**WHAT THIS TASK INVOLVES**
Find the line with "使用图片时，均可以使用本地或者网络图片" in the entries below. Repeat it, every following line, and the line with "1.点击领取内测免费API Key", exactly and with nothing added.

**PROVIDED ENTRIES**

-*-*-

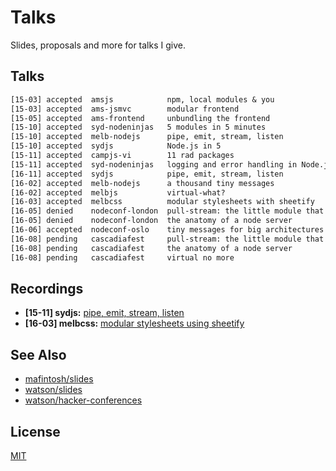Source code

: # Talks
Slides, proposals and more for talks I give.

## Talks
```txt
[15-03] accepted  amsjs            npm, local modules & you
[15-03] accepted  ams-jsmvc        modular frontend
[15-05] accepted  ams-frontend     unbundling the frontend
[15-10] accepted  syd-nodeninjas   5 modules in 5 minutes
[15-10] accepted  melb-nodejs      pipe, emit, stream, listen
[15-10] accepted  sydjs            Node.js in 5
[15-11] accepted  campjs-vi        11 rad packages
[15-11] accepted  syd-nodeninjas   logging and error handling in Node.js
[16-11] accepted  sydjs            pipe, emit, stream, listen
[16-02] accepted  melb-nodejs      a thousand tiny messages
[16-02] accepted  melbjs           virtual-what?
[16-03] accepted  melbcss          modular stylesheets with sheetify
[16-05] denied    nodeconf-london  pull-stream: the little module that could
[16-05] denied    nodeconf-london  the anatomy of a node server
[16-06] accepted  nodeconf-oslo    tiny messages for big architectures
[16-08] pending   cascadiafest     pull-stream: the little module that could
[16-08] pending   cascadiafest     the anatomy of a node server
[16-08] pending   cascadiafest     virtual no more
```

## Recordings
- __\[15-11\] sydjs:__ [pipe, emit, stream, listen](https://www.youtube.com/watch?v=QWtG_A0nihQ)
- __\[16-03\] melbcss:__ [modular stylesheets using sheetify](https://www.youtube.com/watch?v=LKie2UgUJgU)

## See Also
- [mafintosh/slides](https://github.com/mafintosh/slides)
- [watson/slides](https://github.com/watson/talks)
- [watson/hacker-conferences](https://github.com/watson/hacker-conferences)

## License
[MIT](https://tldrlegal.com/license/mit-license)
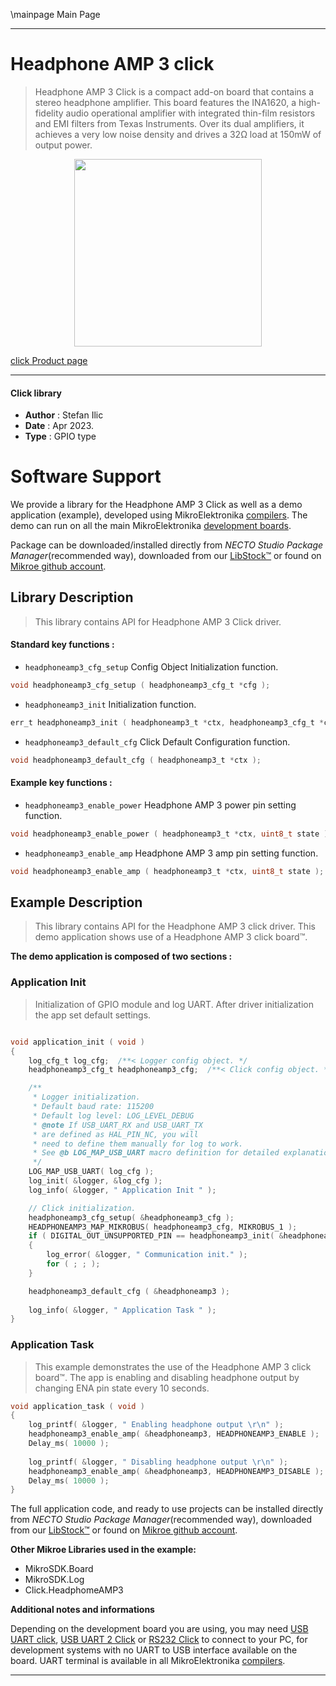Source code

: \mainpage Main Page

---
# Headphone AMP 3 click

> Headphone AMP 3 Click is a compact add-on board that contains a stereo headphone amplifier. This board features the INA1620, a high-fidelity audio operational amplifier with integrated thin-film resistors and EMI filters from Texas Instruments. Over its dual amplifiers, it achieves a very low noise density and drives a 32Ω load at 150mW of output power. 

<p align="center">
  <img src="https://download.mikroe.com/images/click_for_ide/headphoneamp3_click.png" height=300px>
</p>

[click Product page](https://www.mikroe.com/headphone-amp-3-click)

---


#### Click library

- **Author**        : Stefan Ilic
- **Date**          : Apr 2023.
- **Type**          : GPIO type


# Software Support

We provide a library for the Headphone AMP 3 Click
as well as a demo application (example), developed using MikroElektronika
[compilers](https://www.mikroe.com/necto-studio).
The demo can run on all the main MikroElektronika [development boards](https://www.mikroe.com/development-boards).

Package can be downloaded/installed directly from *NECTO Studio Package Manager*(recommended way), downloaded from our [LibStock&trade;](https://libstock.mikroe.com) or found on [Mikroe github account](https://github.com/MikroElektronika/mikrosdk_click_v2/tree/master/clicks).

## Library Description

> This library contains API for Headphone AMP 3 Click driver.

#### Standard key functions :

- `headphoneamp3_cfg_setup` Config Object Initialization function.
```c
void headphoneamp3_cfg_setup ( headphoneamp3_cfg_t *cfg );
```

- `headphoneamp3_init` Initialization function.
```c
err_t headphoneamp3_init ( headphoneamp3_t *ctx, headphoneamp3_cfg_t *cfg );
```

- `headphoneamp3_default_cfg` Click Default Configuration function.
```c
void headphoneamp3_default_cfg ( headphoneamp3_t *ctx );
```

#### Example key functions :

- `headphoneamp3_enable_power` Headphone AMP 3 power pin setting function.
```c
void headphoneamp3_enable_power ( headphoneamp3_t *ctx, uint8_t state );
```

- `headphoneamp3_enable_amp` Headphone AMP 3 amp pin setting function.
```c
void headphoneamp3_enable_amp ( headphoneamp3_t *ctx, uint8_t state );
```

## Example Description

> This library contains API for the Headphone AMP 3 click driver.
  This demo application shows use of a Headphone AMP 3 click board™.

**The demo application is composed of two sections :**

### Application Init

> Initialization of GPIO module and log UART.
  After driver initialization the app set default settings.

```c

void application_init ( void ) 
{
    log_cfg_t log_cfg;  /**< Logger config object. */
    headphoneamp3_cfg_t headphoneamp3_cfg;  /**< Click config object. */

    /** 
     * Logger initialization.
     * Default baud rate: 115200
     * Default log level: LOG_LEVEL_DEBUG
     * @note If USB_UART_RX and USB_UART_TX 
     * are defined as HAL_PIN_NC, you will 
     * need to define them manually for log to work. 
     * See @b LOG_MAP_USB_UART macro definition for detailed explanation.
     */
    LOG_MAP_USB_UART( log_cfg );
    log_init( &logger, &log_cfg );
    log_info( &logger, " Application Init " );

    // Click initialization.
    headphoneamp3_cfg_setup( &headphoneamp3_cfg );
    HEADPHONEAMP3_MAP_MIKROBUS( headphoneamp3_cfg, MIKROBUS_1 );
    if ( DIGITAL_OUT_UNSUPPORTED_PIN == headphoneamp3_init( &headphoneamp3, &headphoneamp3_cfg ) ) 
    {
        log_error( &logger, " Communication init." );
        for ( ; ; );
    }

    headphoneamp3_default_cfg ( &headphoneamp3 );
    
    log_info( &logger, " Application Task " );
}

```

### Application Task

> This example demonstrates the use of the Headphone AMP 3 click board™.
  The app is enabling and disabling headphone output by changing ENA pin state every 10 seconds. 

```c
void application_task ( void ) 
{
    log_printf( &logger, " Enabling headphone output \r\n" );
    headphoneamp3_enable_amp( &headphoneamp3, HEADPHONEAMP3_ENABLE );
    Delay_ms( 10000 );
    
    log_printf( &logger, " Disabling headphone output \r\n" );
    headphoneamp3_enable_amp( &headphoneamp3, HEADPHONEAMP3_DISABLE );
    Delay_ms( 10000 );
}
```


The full application code, and ready to use projects can be installed directly from *NECTO Studio Package Manager*(recommended way), downloaded from our [LibStock&trade;](https://libstock.mikroe.com) or found on [Mikroe github account](https://github.com/MikroElektronika/mikrosdk_click_v2/tree/master/clicks).

**Other Mikroe Libraries used in the example:**

- MikroSDK.Board
- MikroSDK.Log
- Click.HeadphomeAMP3

**Additional notes and informations**

Depending on the development board you are using, you may need
[USB UART click](https://www.mikroe.com/usb-uart-click),
[USB UART 2 Click](https://www.mikroe.com/usb-uart-2-click) or
[RS232 Click](https://www.mikroe.com/rs232-click) to connect to your PC, for
development systems with no UART to USB interface available on the board. UART
terminal is available in all MikroElektronika
[compilers](https://shop.mikroe.com/compilers).

---
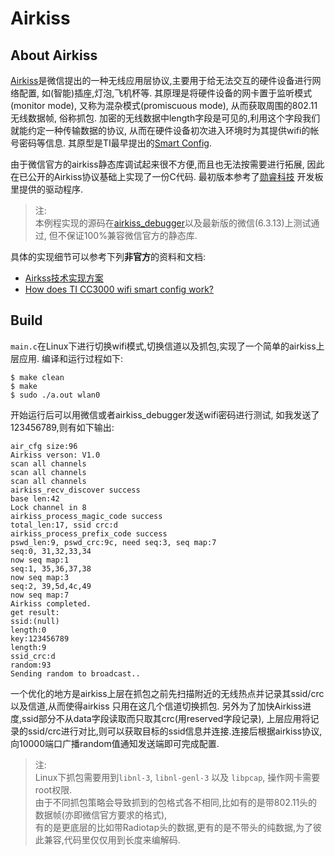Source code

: # Airkiss


## About Airkiss

[Airkiss][airkiss]是微信提出的一种无线应用层协议,主要用于给无法交互的硬件设备进行网络配置,
如(智能)插座,灯泡,飞机杯等. 其原理是将硬件设备的网卡置于监听模式(monitor mode),
又称为混杂模式(promiscuous mode), 从而获取周围的802.11无线数据帧, 俗称抓包. 
加密的无线数据中length字段是可见的,利用这个字段我们就能约定一种传输数据的协议,
从而在硬件设备初次进入环境时为其提供wifi的帐号密码等信息.
其原型是TI最早提出的[Smart Config][smartcfg].

由于微信官方的airkiss静态库调试起来很不方便,而且也无法按需要进行拓展,
因此在已公开的Airkiss协议基础上实现了一份C代码. 最初版本参考了[勋睿科技][xrf]
开发板里提供的驱动程序.

> 注:  
> 本例程实现的源码在[airkiss\_debugger][akdbg]以及最新版的微信(6.3.13)上测试通过, 但不保证100%兼容微信官方的静态库.  

具体的实现细节可以参考下列**非官方**的资料和文档:

- [Airkss技术实现方案][airkiss_doc]
- [How does TI CC3000 wifi smart config work?][smartcfg_doc]

## Build

`main.c`在Linux下进行切换wifi模式,切换信道以及抓包,实现了一个简单的airkiss上层应用.
编译和运行过程如下:

    $ make clean
    $ make
    $ sudo ./a.out wlan0

开始运行后可以用微信或者airkiss\_debugger发送wifi密码进行测试, 如我发送了123456789,则有如下输出:

```
air_cfg size:96
Airkiss verson: V1.0
scan all channels
scan all channels
scan all channels
airkiss_recv_discover success
base len:42
Lock channel in 8
airkiss_process_magic_code success
total_len:17, ssid crc:d
airkiss_process_prefix_code success
pswd_len:9, pswd_crc:9c, need seq:3, seq map:7
seq:0, 31,32,33,34
now seq map:1
seq:1, 35,36,37,38
now seq map:3
seq:2, 39,5d,4c,49
now seq map:7
Airkiss completed.
get result:
ssid:(null)
length:0
key:123456789
length:9
ssid_crc:d
random:93
Sending random to broadcast..
```

一个优化的地方是airkiss上层在抓包之前先扫描附近的无线热点并记录其ssid/crc以及信道,从而使得airkiss
只用在这几个信道切换抓包. 另外为了加快Airkiss进度,ssid部分不从data字段读取而只取其crc(用reserved字段记录),
上层应用将记录的ssid/crc进行对比,则可以获取目标的ssid信息并连接.连接后根据airkiss协议,
向10000端口广播random值通知发送端即可完成配置.

> 注:  
> Linux下抓包需要用到`libnl-3`, `libnl-genl-3` 以及 `libpcap`, 操作网卡需要root权限.  
> 由于不同抓包策略会导致抓到的包格式各不相同,比如有的是带802.11头的数据帧(亦即微信官方要求的格式),  
> 有的是更底层的比如带Radiotap头的数据,更有的是不带头的纯数据,为了彼此兼容,代码里仅仅用到长度来编解码.

[xrf]: http://www.xrf.net.cn
[akdbg]: http://iot.weixin.qq.com/wiki/doc/wifi/AirKissDebugger.apk
[airkiss]:http://iot.weixin.qq.com/wiki/doc/wifi/AirKissDoc.pdf
[smartcfg]:http://processors.wiki.ti.com/index.php/CC3000_Smart_Config
[airkiss_doc]:http://wenku.baidu.com/view/0e825981ad02de80d5d8409c
[airkiss_doc2]:https://www.docdroid.net/UIi8rgt/airkiss-protocol.pdf.html
[smartcfg_doc]:http://electronics.stackexchange.com/questions/61704/how-does-ti-cc3000-wifi-smart-config-work

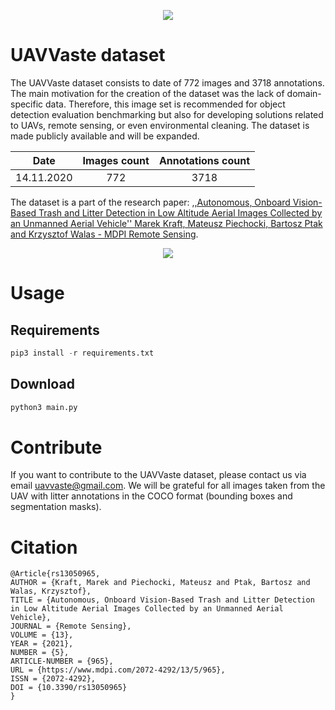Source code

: <p align="center">
    <img src="https://uavvaste.github.io/images/trash.png" />
</p>

# UAVVaste dataset

The UAVVaste dataset consists to date of 772 images and 3718 annotations. The main motivation for the creation of the dataset was the lack of domain-specific data. Therefore, this image set is recommended for object detection evaluation benchmarking but also for developing solutions related to UAVs, remote sensing, or even environmental cleaning. The dataset is made publicly available and will be expanded.

<center>

| **Date**      | **Images count**  | **Annotations count** |
|---------------|:-----------------:|:---------------------:|
| 14.11.2020    |      772          |        3718           |

</center>

The dataset is a part of the research paper: [,,Autonomous, Onboard Vision-Based Trash and Litter Detection in Low Altitude Aerial Images Collected by an Unmanned Aerial Vehicle'' Marek Kraft, Mateusz Piechocki, Bartosz Ptak and Krzysztof Walas - MDPI Remote Sensing](https://www.mdpi.com/2072-4292/13/5/965).

<p align="center">
    <img src="https://github.com/UAVVaste/UAVVaste.github.io/blob/master/50699048692_ea5f052204_o.gif?raw=true" />
</p>

# Usage

## Requirements

``` python
pip3 install -r requirements.txt
```

## Download

``` python
python3 main.py
```

# Contribute

If you want to contribute to the UAVVaste dataset, please contact us via email [uavvaste@gmail.com](uavvaste@gmail.com). We will be grateful for all images taken from the UAV with litter annotations in the COCO format (bounding boxes and segmentation masks).

# Citation

```
@Article{rs13050965,
AUTHOR = {Kraft, Marek and Piechocki, Mateusz and Ptak, Bartosz and Walas, Krzysztof},
TITLE = {Autonomous, Onboard Vision-Based Trash and Litter Detection in Low Altitude Aerial Images Collected by an Unmanned Aerial Vehicle},
JOURNAL = {Remote Sensing},
VOLUME = {13},
YEAR = {2021},
NUMBER = {5},
ARTICLE-NUMBER = {965},
URL = {https://www.mdpi.com/2072-4292/13/5/965},
ISSN = {2072-4292},
DOI = {10.3390/rs13050965}
}
```
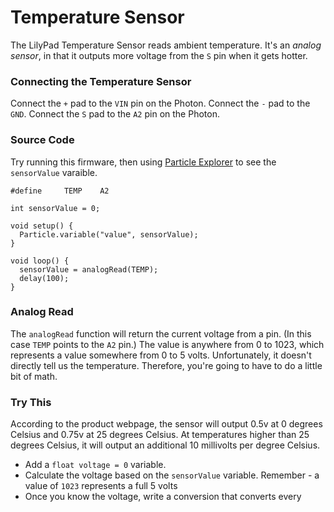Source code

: # Temperature Sensor

The LilyPad Temperature Sensor reads ambient temperature. It's an _analog sensor_, in that it outputs more voltage from the `S` pin when it gets hotter. 

### Connecting the Temperature Sensor

Connect the `+` pad to the `VIN` pin on the Photon. Connect the `-` pad to the `GND`. Connect the `S` pad to the `A2` pin on the Photon.

### Source Code

Try running this firmware, then using [Particle Explorer](http://code.tacc.utexas.edu/particle-explorer) to see the `sensorValue` varaible.

```
#define 	TEMP 	A2

int sensorValue = 0;       

void setup() {
  Particle.variable("value", sensorValue);
}

void loop() {
  sensorValue = analogRead(TEMP);
  delay(100);
}
```

### Analog Read

The `analogRead` function will return the current voltage from a pin. (In this case `TEMP` points to the `A2` pin.) The value is anywhere from 0 to 1023, which represents a value somewhere from 0 to 5 volts. Unfortunately, it doesn't directly tell us the temperature. Therefore, you're going to have to do a little bit of math.

### Try This

According to the product webpage, the sensor will output 0.5v at 0 degrees Celsius and 0.75v at 25 degrees Celsius. At temperatures higher than 25 degrees Celsius, it will output an additional 10 millivolts per degree Celsius. 

- Add a `float voltage = 0` variable.
- Calculate the voltage based on the `sensorValue` variable. Remember - a value of `1023` represents a full 5 volts
- Once you know the voltage, write a conversion that converts every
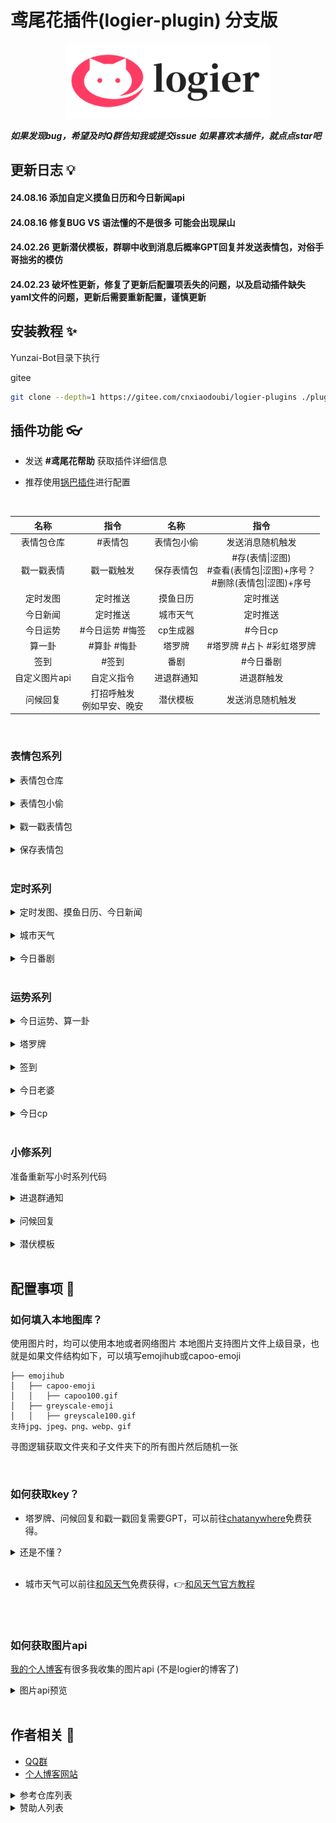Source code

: 
# 鸢尾花插件(logier-plugin) 分支版

<div align="center">
  <a href="https://logier.gitee.io/">
    <img src="./resources/img/logo.png" alt="Logo" height="120">
  </a>

 
</div>

***如果发现bug，希望及时Q群告知我或提交issue***
***如果喜欢本插件，就点点star吧***

## 更新日志 💡

#### **24.08.16 添加自定义摸鱼日历和今日新闻api**
#### **24.08.16 修复BUG VS 语法懂的不是很多 可能会出现屎山**
#### **24.02.26 更新潜伏模板，群聊中收到消息后概率GPT回复并发送表情包，对俗手哥拙劣的模仿**
#### **24.02.23 破坏性更新，修复了更新后配置项丢失的问题，以及启动插件缺失yaml文件的问题，更新后需要重新配置，谨慎更新**

## 安装教程 ✨


Yunzai-Bot目录下执行

gitee

```bash
git clone --depth=1 https://gitee.com/cnxiaodoubi/logier-plugins ./plugins/logier-plugin/
```


## 插件功能 👓

- 发送 **#鸢尾花帮助** 获取插件详细信息

- 推荐使用[锅巴插件](https://gitee.com/guoba-yunzai/guoba-plugin)进行配置

<br>



| 名称 | 指令 | 名称 | 指令 |
|:---:|:---:|:---:|:---:|
| 表情包仓库 | #表情包 | 表情包小偷 | 发送消息随机触发 |
| 戳一戳表情 | 戳一戳触发 | 保存表情包 | #存(表情\|涩图) <br> #查看(表情包\|涩图)+序号？<br> #删除(表情包\|涩图)+序号  | 
| 定时发图 | 定时推送 | 摸鱼日历 | 定时推送 | 
| 今日新闻 | 定时推送 | 城市天气 | 定时推送 |  
| 今日运势 | #今日运势 #悔签 | cp生成器 | #今日cp | 
| 算一卦 | #算卦 #悔卦 | 塔罗牌 | #塔罗牌 #占卜 #彩虹塔罗牌 | 
| 签到 | #签到 | 番剧 | #今日番剧 |
| 自定义图片api | 自定义指令 | 进退群通知 | 进退群触发 | 
| 问候回复 |  打招呼触发 <br> 例如早安、晚安 | 潜伏模板  | 发送消息随机触发 |

<br>

### 表情包系列

<details> <summary>表情包仓库</summary>

- 可联动**保存表情包**，将保存地址填入自定义表情包地址。
- [表情包仓库源地址](https://gitee.com/logier/emojihub)
- 最新版更新锅巴配置屏蔽部分表情包，如龙图、小黑子，支持分群配置。
- 可配置表情包仓库随机时自定义表情包概率，默认为0

| 指令 | 表情包 | 指令 | 表情包 |
| :----:| :----: | :----:| :----: |
| 表情包仓库 | 全随机 | 自定义表情包 | 自定义表情包 |
| 阿夸 | <img src="./resources/img/阿夸70.webp" width="50px"> | 阿尼亚 | <img src="./resources/img/阿尼亚52.webp" width="50px"> |
| 白圣女 | <img src="./resources/img/白圣女19.webp" width="50px"> | 柴郡 | <img src="./resources/img/柴郡82.webp" width="50px"> |
| 甘城猫猫 | <img src="./resources/img/nacho10.webp" width="50px"> | 狗妈 | <img src="./resources/img/54.webp" width="50px"> |
| chiikawa | <img src="./resources/img/chiikawa65.webp" width="50px"> | 龙图 | <img src="./resources/img/long4.gif" width="50px"> |
| capoo | <img src="./resources/img/capoo7.webp" width="50px"> | 小黑子 | <img src="./resources/img/什么？有人黑我？.webp" width="50px"> |
| 亚托莉 | <img src="./resources/img/亚托莉8.webp" width="50px"> | 真寻 | <img src="./resources/img/真寻酱17.webp" width="50px"> |
| 七濑胡桃 | <img src="./resources/img/menhera8.webp" width="50px"> | 小狐狸 | <img src="./resources/img/2509595_68132875_p0.webp" width="50px"> |
| 喵内 | <img src="./resources/img/v2-1149a5b7f21e7dcced326221b5d76187_720w.webp" width="50px"> | 波奇 | <img src="./resources/img/v2-1cecb2cfb0a7b224db54a1500564068d.webp" width="50px"> |
| 心海 | <img src="./resources/img/axsgQ2s-pnkZ1rT1kS74-2v.gif" width="50px"> |  |  |
</details>
<br>

<details> <summary>表情包小偷</summary>

- 配置群号，当群里有人发表情包时，会记录到数据库。
- 配置概率，当配置群里有人发消息时，会概率把之前记录的表情包发送。
</details>
<br>

<details> <summary>戳一戳表情包</summary>

- 戳一戳发送表情包，配置和**表情包仓库**共用。
- 配置概率，默认为0，全部用表情包回复，提高会概率用GPT回复。
- GPT需要配置key，[如何获取key？](#如何获取key)

<img src="./resources/img/chuoyichuo.jpg" width="60%">
</details>
<br>

<details> <summary>保存表情包</summary>

- **保存+图片**或**引用图片+保存**即可保存。
- 默认保存路径云崽根目录+/resources/logier/emoji
- 支持保存多张。
- **查看表情包**会返回图片编号
- **查看表情包+编号**会发送此编号的图片
- **删除表情包+编号**会删除此编号的图片
- 支持双路径保存
</details>
<br>

### 定时系列

<details> <summary>定时发图、摸鱼日历、今日新闻</summary>

- [定时发图如何获取图片api？](#如何获取图片api)
- 配置发送时间，采用cron表达式。👉[Cron表达式在线生成器](https://cron.qqe2.com/)
</details>
<br>

<details> <summary>城市天气</summary>

- 配置发送时间，采用cron表达式。👉[Cron表达式在线生成器](https://cron.qqe2.com/)
- 使用和风天气API获得天气信息。[如何获取key？](#如何获取key)

<img src="./resources/img/weather.jpg" width="40%">
</details>
<br>

<details> <summary>今日番剧</summary>

<img src="./resources/img/今日新番.png" width="40%">
</details>
<br>

### 运势系列

<details> <summary>今日运势、算一卦</summary>

- [如何获取图片api](#如何获取图片api)

<img src="./resources/img/jrys.jpg" width="40%">


<img src="./resources/img/算一卦.jpg" width="40%">
</details>

<br>


<details> <summary>塔罗牌</summary>

- 由AI解析占卜，需要gptkey [如何获取key？](#如何获取key)
- 发送塔罗牌+想占卜的东西即可

<img src="./resources/img/塔罗牌.webp" width="40%">

- 支持抽三张占卜，发送 占卜+想占卜的东西 即可。
- 注意！三牌占卜会用合并转发形式发送，部分适配器可能不支持。

<img src="./resources/img/占卜.png" width="40%">
</details>
<br>


<details> <summary>签到</summary>

- 请使用横图图源 [如何获取图片api？](#如何获取图片api)
- 竖图适配也许做，也许不做。

<img src="./resources/img/签到.jpg" width="60%">
</details>
<br>

<details> <summary>今日老婆</summary>

- 重复发送marry会看到今天娶了谁。
- 使用图片形式发送，带有一句结婚祝词。
- 可以离婚（
- 离婚一天只能一次。

<img src="./resources/img/marry.webp" width="60%">
</details>
<br>

<details> <summary>今日cp</summary>

- 随机抽一个倒霉蛋群友组成cp
- 这个功能测试的时候快被群友昵称的特殊字符整疯了

<img src="./resources/img/今日cp.png" width="40%">
</details>
<br>

### 小修系列

准备重新写小时系列代码
<details> <summary>进退群通知</summary>

- 修改自官方插件。
- 进群时会发送其头像和一句 俏皮话欢迎。
- 退群时有必要说俏皮话吗？

<img src="./resources/img/进退群.png" width="60%">
</details>
<br>

<details> <summary>问候回复</summary>

- 发送早安、中午好、晚上好等词回复。
- GPT回复，需要key，[如何获取key？](#如何获取key)

<img src="./resources/img/问候回复.png" width="60%">
</details>
<br>


<details> <summary>潜伏模板</summary>

<img src="./resources/img/潜伏模板.png" width="60%">
</details>
<br>


## 配置事项 📢

### 如何填入本地图库？
使用图片时，均可以使用本地或者网络图片
本地图片支持图片文件上级目录，也就是如果文件结构如下，可以填写emojihub或capoo-emoji
```
├── emojihub
│   ├── capoo-emoji
│   │   ├── capoo100.gif
│   ├── greyscale-emoji
│   │   ├── greyscale100.gif
支持jpg、jpeg、png、webp、gif
```
寻图逻辑获取文件夹和子文件夹下的所有图片然后随机一张

<br>

### 如何获取key？

- 塔罗牌、问候回复和戳一戳回复需要GPT，可以前往[chatanywhere](https://github.com/chatanywhere/GPT_API_free?tab=readme-ov-file#%E5%A6%82%E4%BD%95%E4%BD%BF%E7%94%A8)免费获得。

<details> <summary>还是不懂？</summary>

1.点击领取内测免费API Key

<img src="./resources/img/chatanywhere.png">

<br>

2.复制这一串东西填入

<img src="./resources/img/apikey.png" >
</details>
<br>


- 城市天气可以前往[和风天气](https://console.qweather.com/#/apps)免费获得，👉[和风天气官方教程](https://dev.qweather.com/docs/configuration/project-and-key/)
<br>
<br>

### 如何获取图片api

[我的个人博客](https://www.atxrom.com/)有很多我收集的图片api (不是logier的博客了)
<details> <summary>图片api预览</summary>
<img src="https://www.atxrom.com/api/radme.php" >
</details>
<br>




## 作者相关 🎲
- [QQ群](https://qm.qq.com/q/eiqAfsf6Io)
- [个人博客网站](https://www.atxrom.com/)

<details> <summary>参考仓库列表</summary>

- [今日运势源仓库](https://github.com/twiyin0/koishi-plugin-jryspro)
- [云崽插件基础示例](https://gitee.com/Zyy955/Miao-Yunzai-plugin)
- [云崽市场](https://gitee.com/yhArcadia/Yunzai-Bot-plugins-indexn)
- [向日葵插件](https://gitee.com/xrk114514/xrk-plugin)
</details>

<details> <summary>赞助人列表</summary>

| 昵称 | 金额 |
| :----:| :----: |
| 悠修 | 10元 |
| 慕蝶 | 5元 |
| Hirasawa Yui | 5元 |
| EF-2000台风 | 50元 |

</details>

-*-*-

**RESPONSE TO THE EXERCISE**
使用图片时，均可以使用本地或者网络图片
本地图片支持图片文件上级目录，也就是如果文件结构如下，可以填写emojihub或capoo-emoji
```
├── emojihub
│   ├── capoo-emoji
│   │   ├── capoo100.gif
│   ├── greyscale-emoji
│   │   ├── greyscale100.gif
支持jpg、jpeg、png、webp、gif
```
寻图逻辑获取文件夹和子文件夹下的所有图片然后随机一张

<br>

### 如何获取key？

- 塔罗牌、问候回复和戳一戳回复需要GPT，可以前往[chatanywhere](https://github.com/chatanywhere/GPT_API_free?tab=readme-ov-file#%E5%A6%82%E4%BD%95%E4%BD%BF%E7%94%A8)免费获得。

<details> <summary>还是不懂？</summary>

1.点击领取内测免费API Key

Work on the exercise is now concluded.